[Opening Data section section]

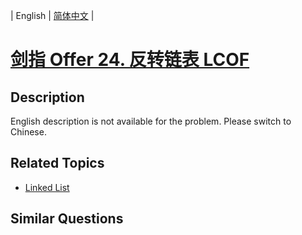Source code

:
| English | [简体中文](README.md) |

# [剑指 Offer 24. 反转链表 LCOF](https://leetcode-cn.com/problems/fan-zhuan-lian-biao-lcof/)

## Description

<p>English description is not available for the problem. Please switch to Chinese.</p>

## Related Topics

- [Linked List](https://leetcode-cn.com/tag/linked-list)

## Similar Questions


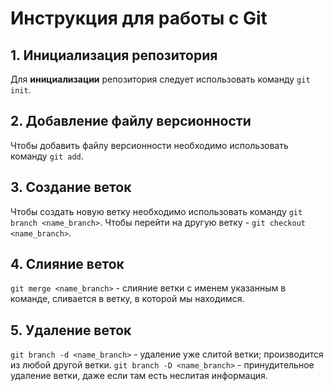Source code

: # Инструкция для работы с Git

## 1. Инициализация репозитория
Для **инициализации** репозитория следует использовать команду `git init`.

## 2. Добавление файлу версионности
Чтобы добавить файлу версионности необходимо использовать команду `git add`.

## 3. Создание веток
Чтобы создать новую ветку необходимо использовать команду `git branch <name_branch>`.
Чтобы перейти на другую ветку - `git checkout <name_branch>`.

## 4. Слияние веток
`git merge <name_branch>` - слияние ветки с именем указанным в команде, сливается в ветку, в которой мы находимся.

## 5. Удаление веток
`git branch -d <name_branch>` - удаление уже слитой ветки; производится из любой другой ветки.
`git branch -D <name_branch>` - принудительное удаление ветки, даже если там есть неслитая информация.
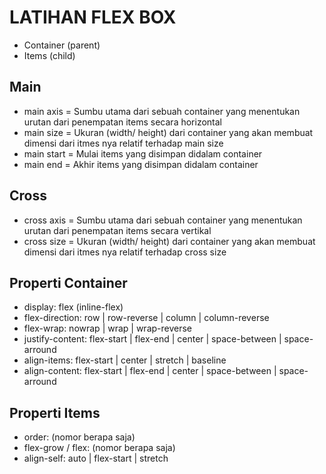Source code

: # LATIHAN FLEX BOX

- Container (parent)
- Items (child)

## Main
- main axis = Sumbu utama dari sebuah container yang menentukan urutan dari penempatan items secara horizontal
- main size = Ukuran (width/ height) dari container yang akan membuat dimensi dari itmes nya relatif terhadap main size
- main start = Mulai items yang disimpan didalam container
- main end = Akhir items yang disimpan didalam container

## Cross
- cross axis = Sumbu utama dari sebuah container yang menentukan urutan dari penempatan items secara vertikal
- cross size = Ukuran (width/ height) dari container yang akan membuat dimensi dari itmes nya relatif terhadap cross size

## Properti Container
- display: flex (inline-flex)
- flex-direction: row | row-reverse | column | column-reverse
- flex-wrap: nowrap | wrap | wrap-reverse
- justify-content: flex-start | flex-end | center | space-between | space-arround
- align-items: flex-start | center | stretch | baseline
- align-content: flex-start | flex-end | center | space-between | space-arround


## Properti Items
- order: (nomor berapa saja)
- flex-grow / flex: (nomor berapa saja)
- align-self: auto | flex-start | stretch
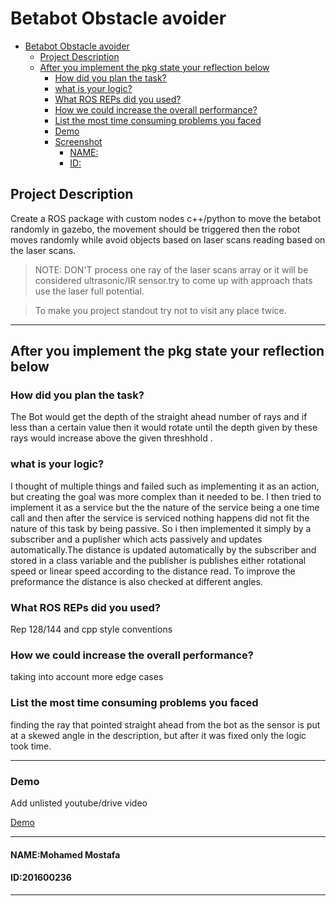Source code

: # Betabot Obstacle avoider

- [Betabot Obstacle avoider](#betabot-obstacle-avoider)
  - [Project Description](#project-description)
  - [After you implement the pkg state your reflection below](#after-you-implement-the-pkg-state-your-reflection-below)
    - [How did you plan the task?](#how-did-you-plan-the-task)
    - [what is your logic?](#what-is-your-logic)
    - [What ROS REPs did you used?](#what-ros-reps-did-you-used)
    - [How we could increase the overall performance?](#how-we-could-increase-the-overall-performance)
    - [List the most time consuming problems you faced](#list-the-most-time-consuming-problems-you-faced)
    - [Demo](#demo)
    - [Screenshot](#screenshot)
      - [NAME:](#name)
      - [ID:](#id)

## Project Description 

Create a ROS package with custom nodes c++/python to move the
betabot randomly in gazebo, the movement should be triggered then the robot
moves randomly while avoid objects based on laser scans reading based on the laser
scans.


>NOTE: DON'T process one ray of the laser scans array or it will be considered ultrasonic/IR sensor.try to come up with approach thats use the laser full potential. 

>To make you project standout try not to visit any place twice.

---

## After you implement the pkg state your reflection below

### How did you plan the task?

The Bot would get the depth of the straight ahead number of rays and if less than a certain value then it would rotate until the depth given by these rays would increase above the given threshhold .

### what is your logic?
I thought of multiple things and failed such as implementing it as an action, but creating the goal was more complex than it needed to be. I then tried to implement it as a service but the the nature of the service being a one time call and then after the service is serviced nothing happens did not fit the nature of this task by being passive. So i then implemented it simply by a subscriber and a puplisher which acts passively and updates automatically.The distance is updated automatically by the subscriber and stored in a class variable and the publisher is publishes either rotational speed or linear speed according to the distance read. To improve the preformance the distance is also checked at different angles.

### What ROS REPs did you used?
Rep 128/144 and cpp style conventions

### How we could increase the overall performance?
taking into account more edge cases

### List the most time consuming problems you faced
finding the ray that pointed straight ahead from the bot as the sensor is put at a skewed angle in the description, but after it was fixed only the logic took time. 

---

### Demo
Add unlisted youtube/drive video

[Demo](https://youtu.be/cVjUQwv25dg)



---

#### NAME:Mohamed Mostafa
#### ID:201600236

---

[Closing Data section section]
[Opening Data section section]

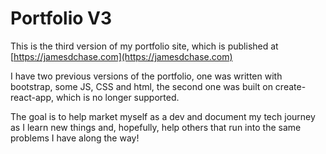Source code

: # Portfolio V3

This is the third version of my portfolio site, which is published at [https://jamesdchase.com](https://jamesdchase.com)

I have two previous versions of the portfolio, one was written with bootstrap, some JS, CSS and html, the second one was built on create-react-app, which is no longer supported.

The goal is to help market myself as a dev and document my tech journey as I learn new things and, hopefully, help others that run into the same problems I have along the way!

[Closing Data section section]
[Opening Data section section]

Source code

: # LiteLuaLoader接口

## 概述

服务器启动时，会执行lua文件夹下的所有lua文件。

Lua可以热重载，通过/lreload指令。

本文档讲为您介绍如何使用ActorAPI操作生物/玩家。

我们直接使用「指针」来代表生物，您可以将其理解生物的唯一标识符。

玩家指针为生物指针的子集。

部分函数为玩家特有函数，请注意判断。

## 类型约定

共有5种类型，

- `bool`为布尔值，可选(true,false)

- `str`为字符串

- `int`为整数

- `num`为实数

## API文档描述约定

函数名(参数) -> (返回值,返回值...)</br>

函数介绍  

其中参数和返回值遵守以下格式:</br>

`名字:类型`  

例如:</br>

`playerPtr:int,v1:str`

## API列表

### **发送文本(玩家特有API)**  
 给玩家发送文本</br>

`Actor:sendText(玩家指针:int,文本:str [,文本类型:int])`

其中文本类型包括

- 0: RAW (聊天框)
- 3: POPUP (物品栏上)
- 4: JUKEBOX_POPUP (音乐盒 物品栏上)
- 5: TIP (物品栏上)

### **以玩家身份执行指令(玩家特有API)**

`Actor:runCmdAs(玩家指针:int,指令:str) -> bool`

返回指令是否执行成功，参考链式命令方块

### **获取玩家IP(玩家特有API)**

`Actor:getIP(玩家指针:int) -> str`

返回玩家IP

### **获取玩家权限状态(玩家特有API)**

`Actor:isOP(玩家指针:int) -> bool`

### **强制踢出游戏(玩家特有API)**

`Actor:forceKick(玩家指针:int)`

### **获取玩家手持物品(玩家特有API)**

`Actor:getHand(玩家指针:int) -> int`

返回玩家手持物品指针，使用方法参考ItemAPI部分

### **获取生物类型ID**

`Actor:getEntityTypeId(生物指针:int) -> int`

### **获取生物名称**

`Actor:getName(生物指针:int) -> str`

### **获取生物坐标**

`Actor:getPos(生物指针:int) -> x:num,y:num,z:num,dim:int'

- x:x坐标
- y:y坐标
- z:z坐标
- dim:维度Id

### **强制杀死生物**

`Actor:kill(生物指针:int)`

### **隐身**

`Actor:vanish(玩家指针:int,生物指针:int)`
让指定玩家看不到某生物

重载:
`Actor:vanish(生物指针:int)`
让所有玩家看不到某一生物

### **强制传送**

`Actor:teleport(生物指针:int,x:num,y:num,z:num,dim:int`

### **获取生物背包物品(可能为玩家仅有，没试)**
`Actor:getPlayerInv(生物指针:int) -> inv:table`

[Closing Data section section]

**What needs to be done**
Which lines of the data include the string "avoider"? Copy each of them.

**Response box**
: # Betabot Obstacle avoider
- [Betabot Obstacle avoider](#betabot-obstacle-avoider)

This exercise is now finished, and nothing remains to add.